The median age in the village was 35.8 years. 18.1% of residents were under the age of 18; 9.7% were between the ages of 18 and 24; 37.8% were from 25 to 44; 25.6% were from 45 to 64; and 8.8% were 65 years of age or older. The gender makeup of the village was 61.7% male and 38.3% female.

===2000 census===
As of the census of 2000, there were 5,287 people, 1,477 households, and 1,057 families living in the village. The population density was 1,717.7 people per square mile (662.8/km^{2}). There were 1,521 housing units at an average density of 494.2 per square mile (190.7/km^{2}). The racial makeup of the village was 80.25% White, 15.79% African American, 1.15% Native American, 0.40% Asian, 0.21% Pacific Islander, 0.83% from other races, and 1.36% from two or more races. Hispanic or Latino of any race were 5.73% of the population.

There were 1,477 households, out of which 36.6% had children under the age of 18 living with them, 54.0% were married couples living together, 12.3% had a female householder with no husband present, and 28.4% were non-families. 22.3% of all households were made up of individuals, and 6.9% had someone living alone who was 65 years of age or older. The average household size was 2.62 and the average family size was 3.06.

In the village, the population was spread out, with 20.0% under the age of 18, 12.9% from 18 to 24, 40.7% from 25 to 44, 19.8% from 45 to 64, and 6.7% who were 65 years of age or older. The median age was 34 years. For every 100 females, there were 180.0 males. For every 100 females age 18 and over, there were 205.6 males.

The median income for a household in the village was $51,492, and the median income for a family was $56,563. Males had a median income of $37,273 versus $27,009 for females. The per capita income for the village was $16,093. About 3.8% of families and 6.4% of the population were below the poverty line, including 8.3% of those under age 18 and 11.4% of those age 65 or over.

==Government==
The Village of Sturtevant is governed by a six-member board and a village president. The village is policed by Racine county sheriff department as of December 2025.

==Commerce==
The largest employer in Sturtevant is Ruud Lighting, a subsidiary CREE. Other top employers include BRP US Inc., Andis Company and the Wisconsin Department of Corrections.

== Transportation ==
=== Railways ===
Sturtevant was a junction between two main lines of the Chicago, Milwaukee, St.
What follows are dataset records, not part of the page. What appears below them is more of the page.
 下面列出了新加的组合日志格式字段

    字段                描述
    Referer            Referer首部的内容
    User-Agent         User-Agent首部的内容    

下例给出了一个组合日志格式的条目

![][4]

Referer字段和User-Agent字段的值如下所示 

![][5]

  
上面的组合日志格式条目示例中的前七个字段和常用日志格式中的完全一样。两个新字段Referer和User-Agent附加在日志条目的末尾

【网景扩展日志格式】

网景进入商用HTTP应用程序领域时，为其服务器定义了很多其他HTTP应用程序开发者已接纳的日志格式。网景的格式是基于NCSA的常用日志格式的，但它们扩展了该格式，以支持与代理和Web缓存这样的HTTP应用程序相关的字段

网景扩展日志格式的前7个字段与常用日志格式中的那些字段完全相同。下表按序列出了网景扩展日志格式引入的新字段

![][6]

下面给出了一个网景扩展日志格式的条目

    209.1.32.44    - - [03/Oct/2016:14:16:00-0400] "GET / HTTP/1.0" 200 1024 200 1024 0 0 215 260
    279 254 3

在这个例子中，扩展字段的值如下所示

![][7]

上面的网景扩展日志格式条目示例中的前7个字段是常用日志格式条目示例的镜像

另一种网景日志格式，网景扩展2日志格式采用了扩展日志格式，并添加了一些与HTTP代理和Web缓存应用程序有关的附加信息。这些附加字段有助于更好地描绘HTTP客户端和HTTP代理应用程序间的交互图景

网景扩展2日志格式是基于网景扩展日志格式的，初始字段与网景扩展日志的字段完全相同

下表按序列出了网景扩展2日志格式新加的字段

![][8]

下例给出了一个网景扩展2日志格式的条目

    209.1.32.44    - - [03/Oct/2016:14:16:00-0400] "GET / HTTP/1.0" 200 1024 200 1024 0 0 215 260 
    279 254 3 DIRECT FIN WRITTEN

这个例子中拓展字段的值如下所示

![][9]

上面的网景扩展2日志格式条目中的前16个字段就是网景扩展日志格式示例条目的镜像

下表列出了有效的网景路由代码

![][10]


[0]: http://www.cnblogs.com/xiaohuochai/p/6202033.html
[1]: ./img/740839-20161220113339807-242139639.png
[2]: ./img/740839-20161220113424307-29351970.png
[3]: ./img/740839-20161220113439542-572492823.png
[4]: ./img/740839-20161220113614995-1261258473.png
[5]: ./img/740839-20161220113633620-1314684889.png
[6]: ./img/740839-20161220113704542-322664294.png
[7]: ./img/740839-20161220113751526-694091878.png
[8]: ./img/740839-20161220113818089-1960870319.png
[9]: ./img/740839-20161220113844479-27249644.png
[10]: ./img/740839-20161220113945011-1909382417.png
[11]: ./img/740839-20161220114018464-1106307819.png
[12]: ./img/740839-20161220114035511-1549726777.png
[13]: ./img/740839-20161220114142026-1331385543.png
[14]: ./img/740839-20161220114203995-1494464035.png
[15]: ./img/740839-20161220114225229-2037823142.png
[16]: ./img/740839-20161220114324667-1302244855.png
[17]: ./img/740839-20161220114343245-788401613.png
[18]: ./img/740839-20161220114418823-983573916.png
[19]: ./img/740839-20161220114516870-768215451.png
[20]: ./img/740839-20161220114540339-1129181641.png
Paul and Pacific Railroad, better known as the Milwaukee Road. The Chicago & Milwaukee (C&M) line ran north–south and the Racine & Southwestern Line (Southwestern Line) ran east–west. In 1985 the Canadian Pacific Railway, through its subsidiary Soo Line, acquired the Milwaukee Road and continued operation over these tracks. Service on the former Southwestern Line goes west only as far as Kansasville. Amtrak also passes through Sturtevant, serving Racine, Kenosha and the southern Milwaukee suburbs from a station on Wisconsin Highway 20 to the north.

=== Airport ===
Sturtevant is served by the Sylvania Airport (C89).

==Education==
Sturtevant is part of the Racine Unified School District. Most areas are zoned to Schulte Elementary School, while some are zoned to West Ridge Elementary School. All residents are zoned to Mitchell K-8 School and Case High School.

==Sturtevant Transitional Facility==
The 300-bed Wisconsin Department of Corrections Sturtevant Transitional Facility (STF), designed to provide offender reintegration to the community and accountability for offenders, provides Alternatives to Revocation (ATR), Work Release, and Community Service programs, and acts as a holding facility, similar to a county jail. STF has two security levels, minimum and maximum, with a 150-bed capacity each.